[Opening MATERIAL FOR THE TASK section]
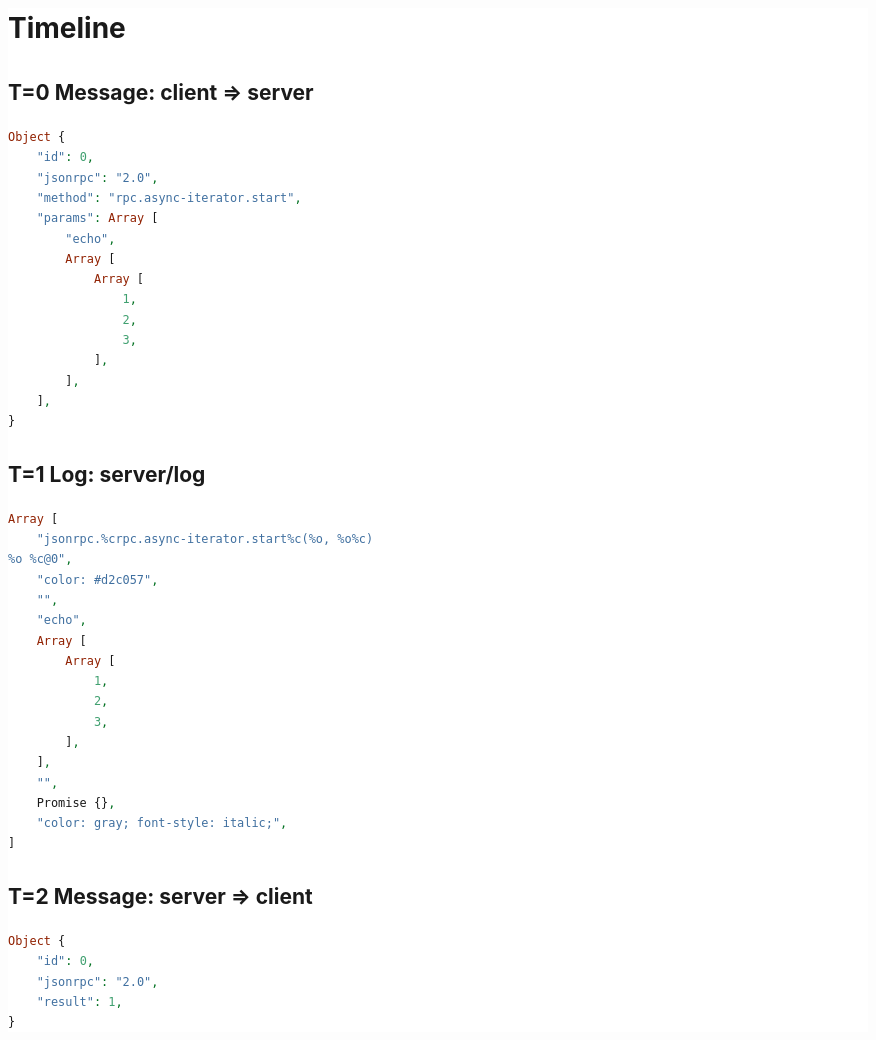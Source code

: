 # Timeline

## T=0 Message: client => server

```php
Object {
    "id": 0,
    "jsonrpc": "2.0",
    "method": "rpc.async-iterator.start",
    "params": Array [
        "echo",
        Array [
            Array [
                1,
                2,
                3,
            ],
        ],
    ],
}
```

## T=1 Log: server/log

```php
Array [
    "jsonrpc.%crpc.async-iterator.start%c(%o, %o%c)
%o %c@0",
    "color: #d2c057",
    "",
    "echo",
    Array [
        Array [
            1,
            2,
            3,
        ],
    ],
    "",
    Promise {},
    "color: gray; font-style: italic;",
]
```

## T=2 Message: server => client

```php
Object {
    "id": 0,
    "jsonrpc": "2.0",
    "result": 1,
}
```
[Closing MATERIAL FOR THE TASK section]
If a line in the records above includes the string "async", copy it.

-- ANSWER FOR THE TASK --
    "method": "rpc.async-iterator.start",
    "jsonrpc.%crpc.async-iterator.start%c(%o, %o%c)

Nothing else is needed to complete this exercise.